Some languages are SOV — subject-object-verb — meaning the condition naturally comes before the keyword rather than after it. ForeignThon supports this with the @@ operator.


The problem

In English-order Python, the keyword always comes first:

if condition:
    ...

In many languages, the natural order is the opposite — the condition is stated first, then the action. Forcing English word order on these languages makes the code feel unnatural.


The solution

The @@ operator lets you put any keyword after its expression:

condition @@keyword:
    body

This is equivalent to:

keyword condition:
    body

Both produce identical compiled Python. @@ is purely a source-level syntax — it is processed before tokenization and never appears in the output.


Rules

  • @@ rewrites only the line it appears on — nothing else changes
  • Indentation follows standard Python rules, unchanged
  • Prefix and postfix can be mixed freely in the same file
  • Works for any keyword in any language pack
  • @@ is not valid Python syntax, so it never conflicts with existing code

Supported constructs

Construct Prefix Postfix
if keyword condition: condition @@keyword:
elif keyword condition: condition @@keyword:
while keyword condition: condition @@keyword:
def keyword name(args): name(args) @@keyword:
class keyword Name: Name @@keyword:
for keyword var in iter: var @@in_kw iter @@for_kw:

Note

for loops with postfix require two @@ operators and can be complex.

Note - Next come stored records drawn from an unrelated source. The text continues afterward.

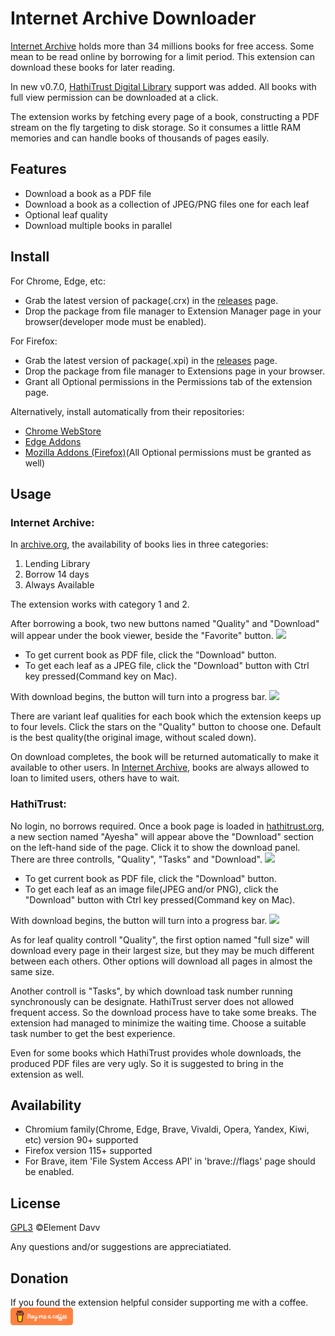 # Internet Archive Downloader

[Internet Archive](https://archive.org) holds more than 34 millions books for free access. Some mean to be read online by borrowing for a limit period. This extension can download these books for later reading.

In new v0.7.0, [HathiTrust Digital Library](https://hathitrust.org) support was added. All books with full view permission can be downloaded at a click.

The extension works by fetching every page of a book, constructing a PDF stream on the fly targeting to disk storage. So it consumes a little RAM memories and can handle books of thousands of pages easily.

## Features
* Download a book as a PDF file
* Download a book as a collection of JPEG/PNG files one for each leaf
* Optional leaf quality
* Download multiple books in parallel

## Install
For Chrome, Edge, etc:
* Grab the latest version of package(.crx) in the [releases](https://github.com/elementdavv/internet_archive_downloader/releases) page.
* Drop the package from file manager to Extension Manager page in your browser(developer mode must be enabled).

For Firefox:
* Grab the latest version of package(.xpi) in the [releases](https://github.com/elementdavv/internet_archive_downloader/releases) page.
* Drop the package from file manager to Extensions page in your browser.
* Grant all Optional permissions in the Permissions tab of the extension page.

Alternatively, install automatically from their repositories:
- [Chrome WebStore](https://chrome.google.com/webstore/detail/internet-archive-download/keimonnoakgkpnifppoomfdlkadghkjb)
- [Edge Addons](https://microsoftedge.microsoft.com/addons/detail/internet-archive-download/cnpoedgimjaecinmgfnfhfmcpcngeeje)
- [Mozilla Addons (Firefox)](https://addons.mozilla.org/en-US/firefox/addon/internet_archive_downloader/)(All Optional permissions must be granted as well)

## Usage
### Internet Archive:
In [archive.org](https://archive.org), the availability of books lies in three categories:
1) Lending Library
2) Borrow 14 days
3) Always Available

The extension works with category 1 and 2.

After borrowing a book, two new buttons named "Quality" and "Download" will appear under the book viewer, beside the "Favorite" button. 
<image src="resources/capture/borrow1_1280.png">

* To get current book as PDF file, click the "Download" button.
* To get each leaf as a JPEG file, click the "Download" button with Ctrl key pressed(Command key on Mac).

With download begins, the button will turn into a progress bar.
<image src="resources/capture/download1_1280.png">

There are variant leaf qualities for each book which the extension keeps up to four levels. Click the stars on the "Quality" button to choose one. Default is the best quality(the original image, without scaled down).

On download completes, the book will be returned automatically to make it available to other users. In [Internet Archive](https://archive.org), books are always allowed to loan to limited users, others have to wait.

### HathiTrust:
No login, no borrows required. Once a book page is loaded in [hathitrust.org](https://hathitrust.org), a new section named "Ayesha" will appear above the "Download" section on the left-hand side of the page. Click it to show the download panel. There are three controlls, "Quality", "Tasks" and "Download".
<image src="resources/capture/borrow2_1280.png">

* To get current book as PDF file, click the "Download" button.
* To get each leaf as an image file(JPEG and/or PNG), click the "Download" button with Ctrl key pressed(Command key on Mac).

With download begins, the button will turn into a progress bar.
<image src="resources/capture/download2_1280.png">

As for leaf quality controll "Quality", the first option named "full size" will download every page in their largest size, but they may be much different between each others. Other options will download all pages in almost the same size.

Another controll is "Tasks", by which download task number running synchronously can be designate. HathiTrust server does not allowed frequent access. So the download process have to take some breaks. The extension had managed to minimize the waiting time. Choose a suitable task number to get the best experience.

Even for some books which HathiTrust provides whole downloads, the produced PDF files are very ugly. So it is suggested to bring in the extension as well.

## Availability
* Chromium family(Chrome, Edge, Brave, Vivaldi, Opera, Yandex, Kiwi, etc) version 90+ supported
* Firefox version 115+ supported
* For Brave, item 'File System Access API' in 'brave://flags' page should be enabled.

## License
[GPL3](LICENSE) ©Element Davv

Any questions and/or suggestions are appreciatiated.

## Donation
If you found the extension helpful consider supporting me with a coffee. <a href='https://www.buymeacoffee.com/timelegend' target='_blank'><img src='resources/logo/bmc-orange.png' style='width:100px;height:28px'></a>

Most users keep for in prefix style.


Decompile with postfix

When converting Python back to a foreign language, pass --postfix:

fpy decompile script.py --lang <code> --postfix

Which keywords get rewritten is controlled by the postfix_keywords list in the language pack JSON. A language that uses SVO order sets this to [] — postfix output is never forced on languages that don't need it.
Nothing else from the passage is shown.